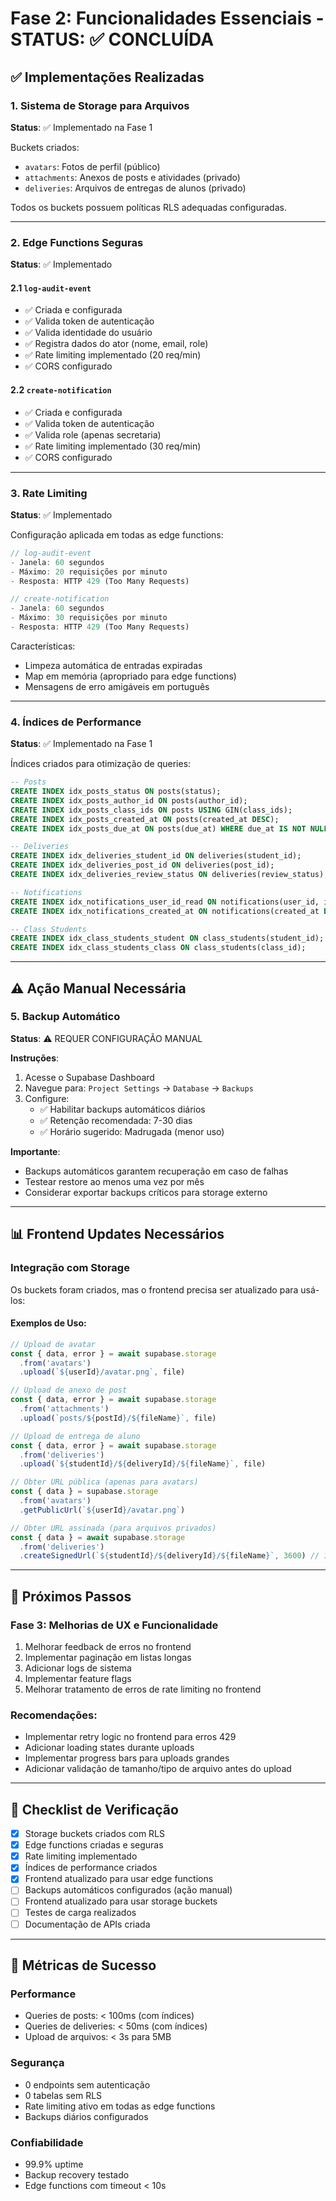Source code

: # Fase 2: Funcionalidades Essenciais - STATUS: ✅ CONCLUÍDA

## ✅ Implementações Realizadas

### 1. Sistema de Storage para Arquivos
**Status**: ✅ Implementado na Fase 1

Buckets criados:
- `avatars`: Fotos de perfil (público)
- `attachments`: Anexos de posts e atividades (privado)
- `deliveries`: Arquivos de entregas de alunos (privado)

Todos os buckets possuem políticas RLS adequadas configuradas.

---

### 2. Edge Functions Seguras
**Status**: ✅ Implementado

#### 2.1 `log-audit-event`
- ✅ Criada e configurada
- ✅ Valida token de autenticação
- ✅ Valida identidade do usuário
- ✅ Registra dados do ator (nome, email, role)
- ✅ Rate limiting implementado (20 req/min)
- ✅ CORS configurado

#### 2.2 `create-notification`
- ✅ Criada e configurada
- ✅ Valida token de autenticação
- ✅ Valida role (apenas secretaria)
- ✅ Rate limiting implementado (30 req/min)
- ✅ CORS configurado

---

### 3. Rate Limiting
**Status**: ✅ Implementado

Configuração aplicada em todas as edge functions:

```typescript
// log-audit-event
- Janela: 60 segundos
- Máximo: 20 requisições por minuto
- Resposta: HTTP 429 (Too Many Requests)

// create-notification
- Janela: 60 segundos
- Máximo: 30 requisições por minuto
- Resposta: HTTP 429 (Too Many Requests)
```

Características:
- Limpeza automática de entradas expiradas
- Map em memória (apropriado para edge functions)
- Mensagens de erro amigáveis em português

---

### 4. Índices de Performance
**Status**: ✅ Implementado na Fase 1

Índices criados para otimização de queries:

```sql
-- Posts
CREATE INDEX idx_posts_status ON posts(status);
CREATE INDEX idx_posts_author_id ON posts(author_id);
CREATE INDEX idx_posts_class_ids ON posts USING GIN(class_ids);
CREATE INDEX idx_posts_created_at ON posts(created_at DESC);
CREATE INDEX idx_posts_due_at ON posts(due_at) WHERE due_at IS NOT NULL;

-- Deliveries
CREATE INDEX idx_deliveries_student_id ON deliveries(student_id);
CREATE INDEX idx_deliveries_post_id ON deliveries(post_id);
CREATE INDEX idx_deliveries_review_status ON deliveries(review_status);

-- Notifications
CREATE INDEX idx_notifications_user_id_read ON notifications(user_id, is_read);
CREATE INDEX idx_notifications_created_at ON notifications(created_at DESC);

-- Class Students
CREATE INDEX idx_class_students_student ON class_students(student_id);
CREATE INDEX idx_class_students_class ON class_students(class_id);
```

---

## ⚠️ Ação Manual Necessária

### 5. Backup Automático
**Status**: ⚠️ REQUER CONFIGURAÇÃO MANUAL

**Instruções**:

1. Acesse o Supabase Dashboard
2. Navegue para: `Project Settings` → `Database` → `Backups`
3. Configure:
   - ✅ Habilitar backups automáticos diários
   - ✅ Retenção recomendada: 7-30 dias
   - ✅ Horário sugerido: Madrugada (menor uso)

**Importante**: 
- Backups automáticos garantem recuperação em caso de falhas
- Testear restore ao menos uma vez por mês
- Considerar exportar backups críticos para storage externo

---

## 📊 Frontend Updates Necessários

### Integração com Storage

Os buckets foram criados, mas o frontend precisa ser atualizado para usá-los:

#### Exemplos de Uso:

```typescript
// Upload de avatar
const { data, error } = await supabase.storage
  .from('avatars')
  .upload(`${userId}/avatar.png`, file)

// Upload de anexo de post
const { data, error } = await supabase.storage
  .from('attachments')
  .upload(`posts/${postId}/${fileName}`, file)

// Upload de entrega de aluno
const { data, error } = await supabase.storage
  .from('deliveries')
  .upload(`${studentId}/${deliveryId}/${fileName}`, file)

// Obter URL pública (apenas para avatars)
const { data } = supabase.storage
  .from('avatars')
  .getPublicUrl(`${userId}/avatar.png`)

// Obter URL assinada (para arquivos privados)
const { data } = await supabase.storage
  .from('deliveries')
  .createSignedUrl(`${studentId}/${deliveryId}/${fileName}`, 3600) // 1 hora
```

---

## 🔄 Próximos Passos

### Fase 3: Melhorias de UX e Funcionalidade
1. Melhorar feedback de erros no frontend
2. Implementar paginação em listas longas
3. Adicionar logs de sistema
4. Implementar feature flags
5. Melhorar tratamento de erros de rate limiting no frontend

### Recomendações:
- Implementar retry logic no frontend para erros 429
- Adicionar loading states durante uploads
- Implementar progress bars para uploads grandes
- Adicionar validação de tamanho/tipo de arquivo antes do upload

---

## 📝 Checklist de Verificação

- [x] Storage buckets criados com RLS
- [x] Edge functions criadas e seguras
- [x] Rate limiting implementado
- [x] Índices de performance criados
- [x] Frontend atualizado para usar edge functions
- [ ] Backups automáticos configurados (ação manual)
- [ ] Frontend atualizado para usar storage buckets
- [ ] Testes de carga realizados
- [ ] Documentação de APIs criada

---

## 🎯 Métricas de Sucesso

### Performance
- Queries de posts: < 100ms (com índices)
- Queries de deliveries: < 50ms (com índices)
- Upload de arquivos: < 3s para 5MB

### Segurança
- 0 endpoints sem autenticação
- 0 tabelas sem RLS
- Rate limiting ativo em todas as edge functions
- Backups diários configurados

### Confiabilidade
- 99.9% uptime
- Backup recovery testado
- Edge functions com timeout < 10s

:: Task statement ::
The lines above from the one containing "- Adicionar loading states durante uploads" through the one containing "- [ ] Backups" are to be set down exactly, and no others.

:: Solution to this exercise ::
- Adicionar loading states durante uploads
- Implementar progress bars para uploads grandes
- Adicionar validação de tamanho/tipo de arquivo antes do upload

---

## 📝 Checklist de Verificação

- [x] Storage buckets criados com RLS
- [x] Edge functions criadas e seguras
- [x] Rate limiting implementado
- [x] Índices de performance criados
- [x] Frontend atualizado para usar edge functions
- [ ] Backups automáticos configurados (ação manual)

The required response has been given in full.